Von slowed to a stop at the foot of the stairs. “Where’s Annie?”

“She finished the vodka, then passed out.”


Both
damned bottles? Girl drinks like nightkind. And dances on tables like she’s auditioning for a job on Bourbon Street.”

“She was trying not to feel,” Silver said quietly.

“I think she succeeded,” Von drawled. “Until she wakes up, anyway.”

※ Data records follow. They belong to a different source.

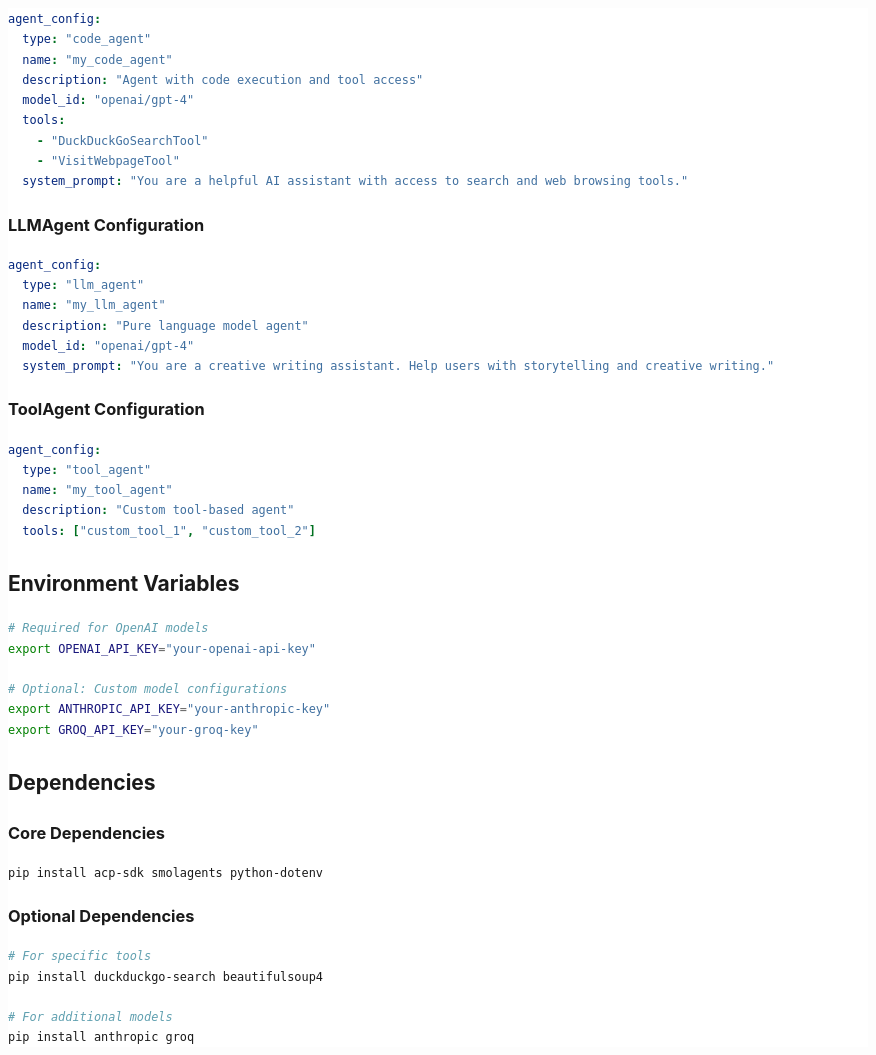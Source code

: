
 ```yaml
agent_config:
  type: "code_agent"
  name: "my_code_agent"
  description: "Agent with code execution and tool access"
  model_id: "openai/gpt-4"
  tools: 
    - "DuckDuckGoSearchTool"
    - "VisitWebpageTool"
  system_prompt: "You are a helpful AI assistant with access to search and web browsing tools."
```

### LLMAgent Configuration

```yaml
agent_config:
  type: "llm_agent"
  name: "my_llm_agent"
  description: "Pure language model agent"
  model_id: "openai/gpt-4"
  system_prompt: "You are a creative writing assistant. Help users with storytelling and creative writing."
```

### ToolAgent Configuration

```yaml
agent_config:
  type: "tool_agent"
  name: "my_tool_agent"
  description: "Custom tool-based agent"
  tools: ["custom_tool_1", "custom_tool_2"]
```

## Environment Variables

```bash
# Required for OpenAI models
export OPENAI_API_KEY="your-openai-api-key"

# Optional: Custom model configurations
export ANTHROPIC_API_KEY="your-anthropic-key"
export GROQ_API_KEY="your-groq-key"
```

## Dependencies

### Core Dependencies
```bash
pip install acp-sdk smolagents python-dotenv
```

### Optional Dependencies
```bash
# For specific tools
pip install duckduckgo-search beautifulsoup4

# For additional models
pip install anthropic groq
```
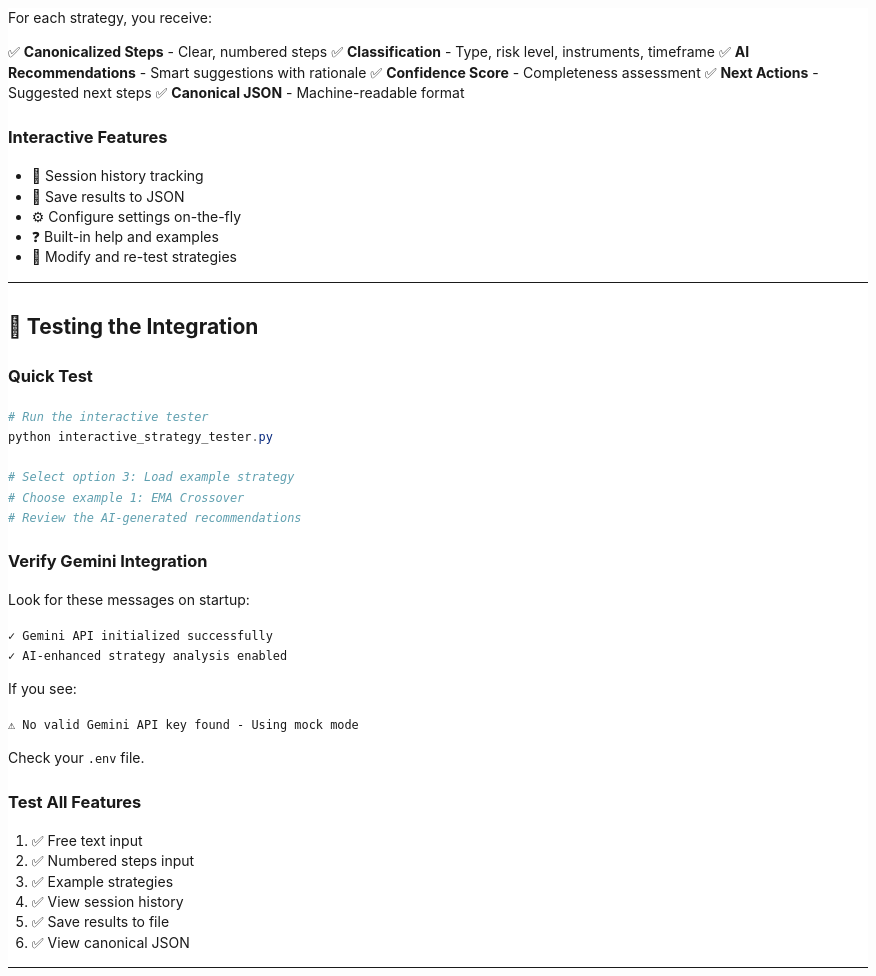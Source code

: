 For each strategy, you receive:

✅ **Canonicalized Steps** - Clear, numbered steps
✅ **Classification** - Type, risk level, instruments, timeframe
✅ **AI Recommendations** - Smart suggestions with rationale
✅ **Confidence Score** - Completeness assessment
✅ **Next Actions** - Suggested next steps
✅ **Canonical JSON** - Machine-readable format

### Interactive Features

- 📝 Session history tracking
- 💾 Save results to JSON
- ⚙️ Configure settings on-the-fly
- ❓ Built-in help and examples
- 🔄 Modify and re-test strategies

---

## 🔧 Testing the Integration

### Quick Test

```powershell
# Run the interactive tester
python interactive_strategy_tester.py

# Select option 3: Load example strategy
# Choose example 1: EMA Crossover
# Review the AI-generated recommendations
```

### Verify Gemini Integration

Look for these messages on startup:
```
✓ Gemini API initialized successfully
✓ AI-enhanced strategy analysis enabled
```

If you see:
```
⚠ No valid Gemini API key found - Using mock mode
```
Check your `.env` file.

### Test All Features

1. ✅ Free text input
2. ✅ Numbered steps input
3. ✅ Example strategies
4. ✅ View session history
5. ✅ Save results to file
6. ✅ View canonical JSON

---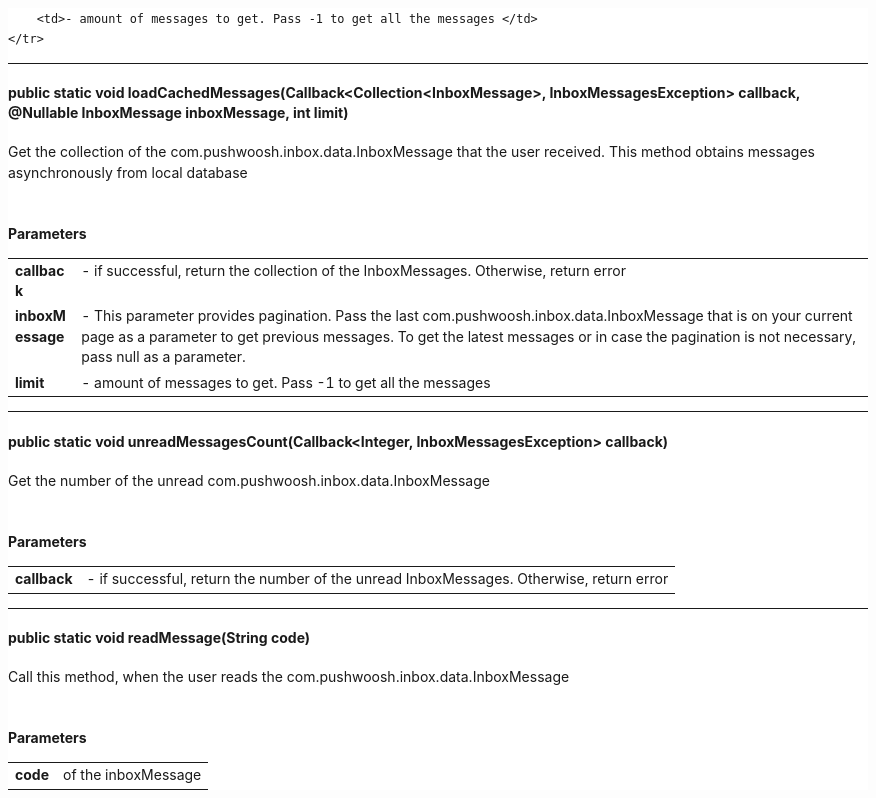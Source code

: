 		<td>- amount of messages to get. Pass -1 to get all the messages </td>
	</tr>
</table>


----------  
  

#### <a name="1a5d973456e4dfd68ad8b7ef79ae9a9f09"></a>public static void loadCachedMessages(Callback&lt;Collection&lt;InboxMessage&gt;, InboxMessagesException&gt; callback, @Nullable InboxMessage inboxMessage, int limit)  
Get the collection of the com.pushwoosh.inbox.data.InboxMessage that the user received. This method obtains messages asynchronously from local database<br/><br/><br/><strong>Parameters</strong><br/>
<table>
	<tr>
		<td><strong>callback</strong></td>
		<td>- if successful, return the collection of the InboxMessages. Otherwise, return error </td>
	</tr>
	<tr>
		<td><strong>inboxMessage</strong></td>
		<td>- This parameter provides pagination. Pass the last com.pushwoosh.inbox.data.InboxMessage that is on your current page as a parameter to get previous messages. To get the latest messages or in case the pagination is not necessary, pass null as a parameter. </td>
	</tr>
	<tr>
		<td><strong>limit</strong></td>
		<td>- amount of messages to get. Pass -1 to get all the messages </td>
	</tr>
</table>


----------  
  

#### <a name="1afa1172501a30a412126134237ab7e9ce"></a>public static void unreadMessagesCount(Callback&lt;Integer, InboxMessagesException&gt; callback)  
Get the number of the unread com.pushwoosh.inbox.data.InboxMessage<br/><br/><br/><strong>Parameters</strong><br/>
<table>
	<tr>
		<td><strong>callback</strong></td>
		<td>- if successful, return the number of the unread InboxMessages. Otherwise, return error </td>
	</tr>
</table>


----------  
  

#### <a name="1ae23065c20a803b904da72bf7032b2d79"></a>public static void readMessage(String code)  
Call this method, when the user reads the com.pushwoosh.inbox.data.InboxMessage<br/><br/><br/><strong>Parameters</strong><br/>
<table>
	<tr>
		<td><strong>code</strong></td>
		<td>of the inboxMessage </td>
	</tr>
</table>
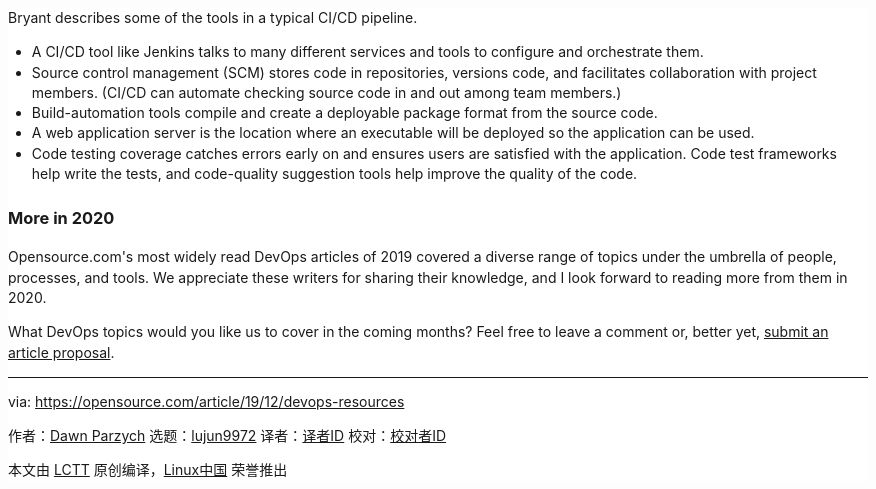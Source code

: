 Bryant describes some of the tools in a typical CI/CD pipeline.

  * A CI/CD tool like Jenkins talks to many different services and tools to configure and orchestrate them.
  * Source control management (SCM) stores code in repositories, versions code, and facilitates collaboration with project members. (CI/CD can automate checking source code in and out among team members.)
  * Build-automation tools compile and create a deployable package format from the source code.
  * A web application server is the location where an executable will be deployed so the application can be used.
  * Code testing coverage catches errors early on and ensures users are satisfied with the application. Code test frameworks help write the tests, and code-quality suggestion tools help improve the quality of the code.



### More in 2020

Opensource.com's most widely read DevOps articles of 2019 covered a diverse range of topics under the umbrella of people, processes, and tools. We appreciate these writers for sharing their knowledge, and I look forward to reading more from them in 2020.

What DevOps topics would you like us to cover in the coming months? Feel free to leave a comment or, better yet, [submit an article proposal][11].

--------------------------------------------------------------------------------

via: https://opensource.com/article/19/12/devops-resources

作者：[Dawn Parzych][a]
选题：[lujun9972][b]
译者：[译者ID](https://github.com/译者ID)
校对：[校对者ID](https://github.com/校对者ID)

本文由 [LCTT](https://github.com/LCTT/TranslateProject) 原创编译，[Linux中国](https://linux.cn/) 荣誉推出

[a]: https://opensource.com/users/dawnparzych
[b]: https://github.com/lujun9972
[1]: https://opensource.com/sites/default/files/styles/image-full-size/public/lead-images/devops_confusion_wall_questions.png?itok=zLS7K2JG (Brick wall between two people, a developer and an operations manager)
[2]: https://opensource.com/article/19/5/values-devops-mindset
[3]: https://opensource.com/article/19/7/devops-vs-sysadmin
[4]: https://opensource.com/correspondent-program
[5]: https://opensource.com/article/19/5/dont-test-production
[6]: https://opensource.com/article/19/4/principles-achieve-devops-scale
[7]: https://opensource.com/article/19/3/small-scale-scrum-vs-large-scale-scrum
[8]: https://opensource.com/article/19/8/scrum-vs-kanban
[9]: https://opensource.com/article/19/4/devops-pipeline-acceptance-testing
[10]: https://opensource.com/article/19/4/devops-pipeline
[11]: https://opensource.com/how-submit-article


[#]: collector: (lujun9972)
[#]: translator: ( )
[#]: reviewer: ( )
[#]: publisher: ( )
[#]: url: ( )
[#]: subject: (8 must-read DevOps articles for success in 2020)
[#]: via: (https://opensource.com/article/19/12/devops-resources)
[#]: author: (Dawn Parzych https://opensource.com/users/dawnparzych)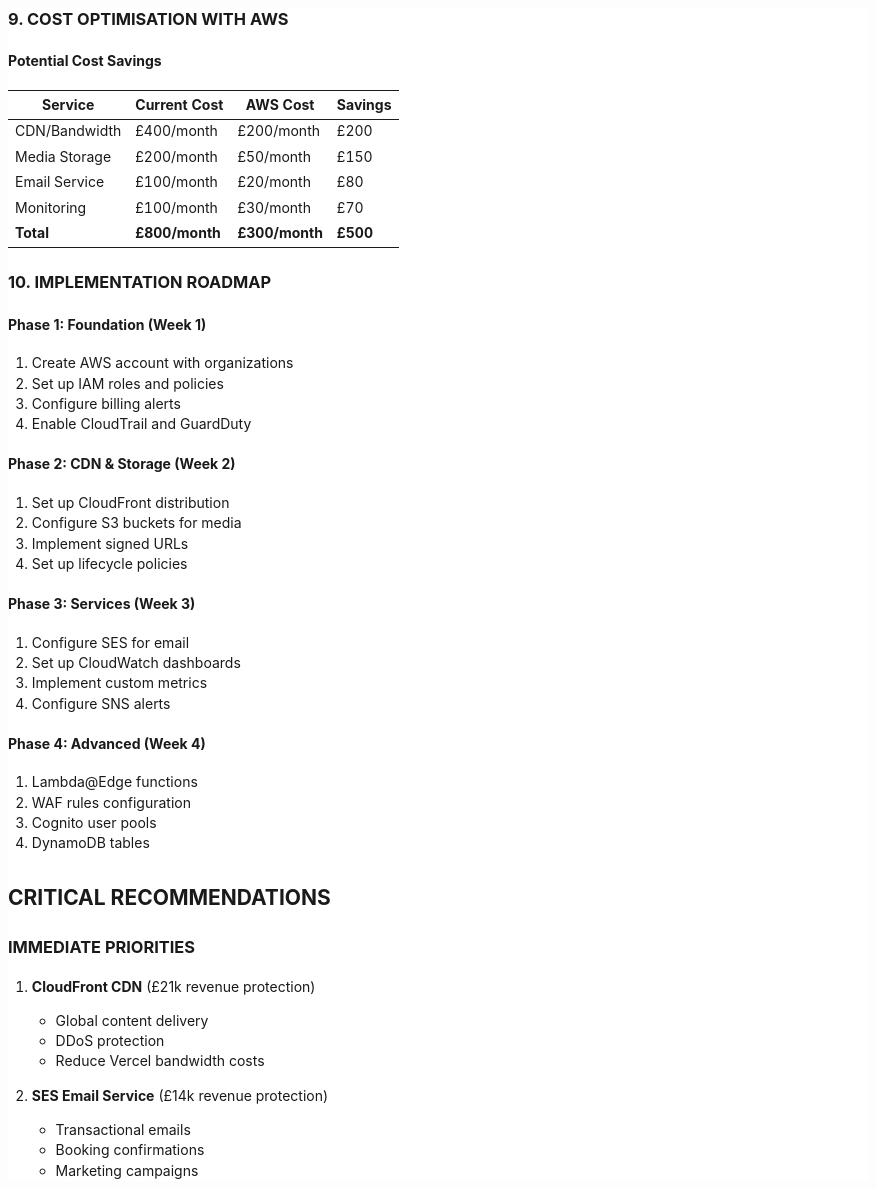 ### 9. COST OPTIMISATION WITH AWS

#### Potential Cost Savings
| Service | Current Cost | AWS Cost | Savings |
|---------|-------------|----------|---------|
| CDN/Bandwidth | £400/month | £200/month | £200 |
| Media Storage | £200/month | £50/month | £150 |
| Email Service | £100/month | £20/month | £80 |
| Monitoring | £100/month | £30/month | £70 |
| **Total** | **£800/month** | **£300/month** | **£500** |

### 10. IMPLEMENTATION ROADMAP

#### Phase 1: Foundation (Week 1)
1. Create AWS account with organizations
2. Set up IAM roles and policies
3. Configure billing alerts
4. Enable CloudTrail and GuardDuty

#### Phase 2: CDN & Storage (Week 2)
1. Set up CloudFront distribution
2. Configure S3 buckets for media
3. Implement signed URLs
4. Set up lifecycle policies

#### Phase 3: Services (Week 3)
1. Configure SES for email
2. Set up CloudWatch dashboards
3. Implement custom metrics
4. Configure SNS alerts

#### Phase 4: Advanced (Week 4)
1. Lambda@Edge functions
2. WAF rules configuration
3. Cognito user pools
4. DynamoDB tables

## CRITICAL RECOMMENDATIONS

### IMMEDIATE PRIORITIES

1. **CloudFront CDN** (£21k revenue protection)
   - Global content delivery
   - DDoS protection
   - Reduce Vercel bandwidth costs

2. **SES Email Service** (£14k revenue protection)
   - Transactional emails
   - Booking confirmations
   - Marketing campaigns
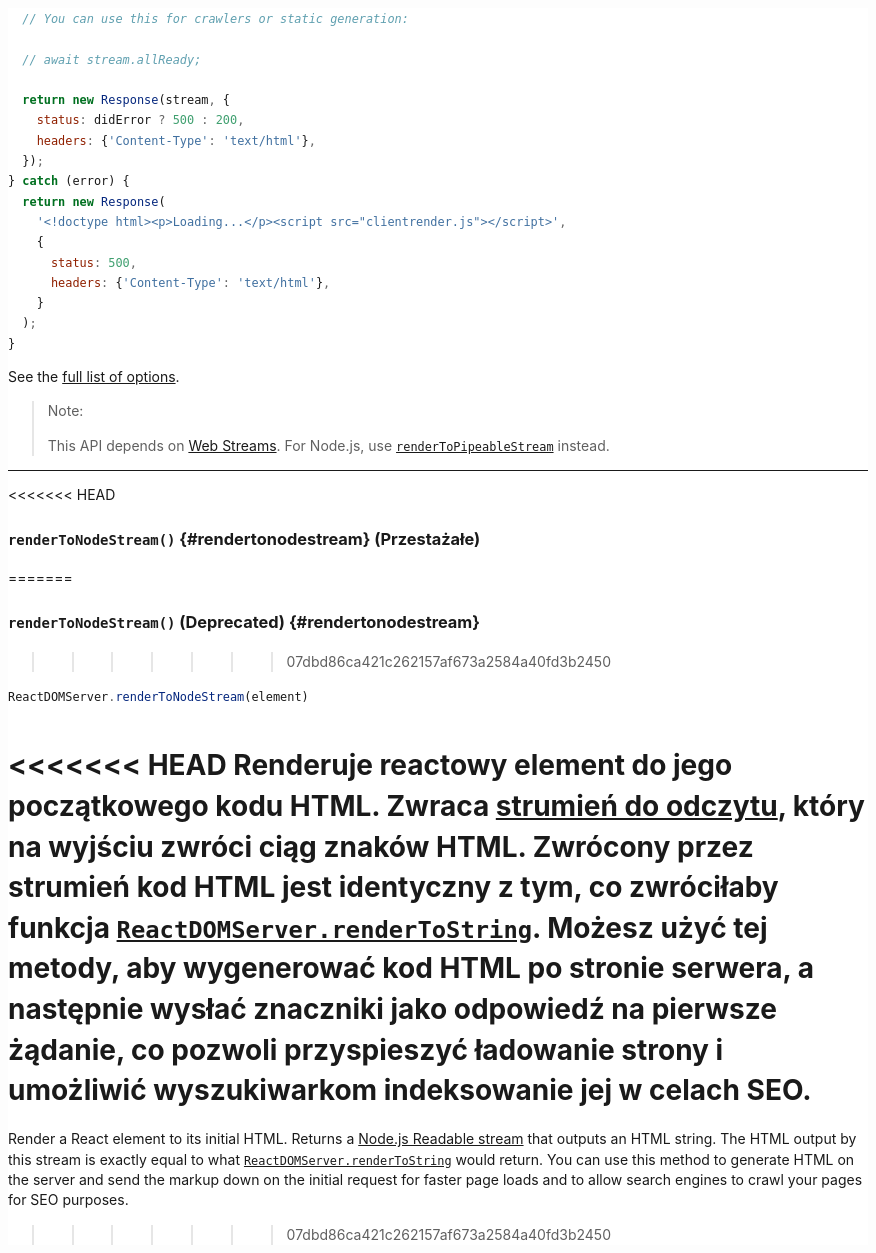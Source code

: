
 ```javascript
  // You can use this for crawlers or static generation:

  // await stream.allReady;

  return new Response(stream, {
    status: didError ? 500 : 200,
    headers: {'Content-Type': 'text/html'},
  });
} catch (error) {
  return new Response(
    '<!doctype html><p>Loading...</p><script src="clientrender.js"></script>',
    {
      status: 500,
      headers: {'Content-Type': 'text/html'},
    }
  );
}
```

See the [full list of options](https://github.com/facebook/react/blob/14c2be8dac2d5482fda8a0906a31d239df8551fc/packages/react-dom/src/server/ReactDOMFizzServerBrowser.js#L27-L35).

> Note:
>
> This API depends on [Web Streams](https://developer.mozilla.org/en-US/docs/Web/API/Streams_API). For Node.js, use [`renderToPipeableStream`](#rendertopipeablestream) instead.
>

* * *

<<<<<<< HEAD
### `renderToNodeStream()` {#rendertonodestream} (Przestażałe)
=======
### `renderToNodeStream()`  (Deprecated) {#rendertonodestream}
>>>>>>> 07dbd86ca421c262157af673a2584a40fd3b2450

```javascript
ReactDOMServer.renderToNodeStream(element)
```

<<<<<<< HEAD
Renderuje reactowy element do jego początkowego kodu HTML. Zwraca [strumień do odczytu](https://nodejs.org/api/stream.html#stream_readable_streams), który na wyjściu zwróci ciąg znaków HTML. Zwrócony przez strumień kod HTML jest identyczny z tym, co zwróciłaby funkcja [`ReactDOMServer.renderToString`](#rendertostring). Możesz użyć tej metody, aby wygenerować kod HTML po stronie serwera, a następnie wysłać znaczniki jako odpowiedź na pierwsze żądanie, co pozwoli przyspieszyć ładowanie strony i umożliwić wyszukiwarkom indeksowanie jej w celach SEO.
=======
Render a React element to its initial HTML. Returns a [Node.js Readable stream](https://nodejs.org/api/stream.html#stream_readable_streams) that outputs an HTML string. The HTML output by this stream is exactly equal to what [`ReactDOMServer.renderToString`](#rendertostring) would return. You can use this method to generate HTML on the server and send the markup down on the initial request for faster page loads and to allow search engines to crawl your pages for SEO purposes.
>>>>>>> 07dbd86ca421c262157af673a2584a40fd3b2450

A smile ghosted across Silver’s lips. “She’ll still be drunk.”

“Holy shit, I’d hope so.” Von paused, then asked, “And Trey?”

Silver shook his head, sorrow drawing his features taut. “The same. Just staring into the dark. Eerie’s curled up with him, working purr-mojo, but I don’t think it’s helping. Nothing is.” Raking a hand through his hair and disarranging it even more, he added in a thick voice, “I can’t believe she’s gone. And I’m scared Trey’s gonna follow her. He doesn’t want blood. He doesn’t want talk. I ain’t even sure he’s blinking. It’s like his body’s here, but . . .”

“He just lost his sister
and
his
mère de sang
, Silver. He’s in shock. He needs time to grieve. As much as we can give him.” But Von wondered if time would be enough. Simone had been Trey’s only tether to the world, just as she’d been his only kin. “We all need time.”

“People
always
say that, like time is fucking Oxycontin,” Silver muttered, his voice prickling with pain and anger. “Like I could just down a handful of time and not worry about it hurting any more. Instant fix. But I can’t. And time takes fucking forever to heal. How’s that for ironic?
Fuck
time. And fuck Mauvais for taking her from us.” The banister creaked beneath Silver’s white-knuckled hand.

“I hear you, bro,” Von said softly. He tapped two fingers against his chest over his heart. “I hear you. And trust me, Mauvais
is
fucked—he just don’t know it yet.”

Losing someone you cared about—hell, be honest—someone you loved, never got easier no matter how many decades slid past. Mortal. Nightkind. It didn’t matter. Even though the nomad clans taught that death was a part of the natural order, like birth and sex, it was nothing to rejoice in as far as Von was concerned. Especially when someone died hard. And alone.

Von couldn’t imagine the hurt lessening, couldn’t imagine ever losing the heart-squeezing sound of Simone’s screams. His fingers squeezed tight around the Jim Beam bottle’s neck, then he heard glass shattering. Liquid splashed over his hand, his knuckles. The sharp odor of bourbon soaked the air.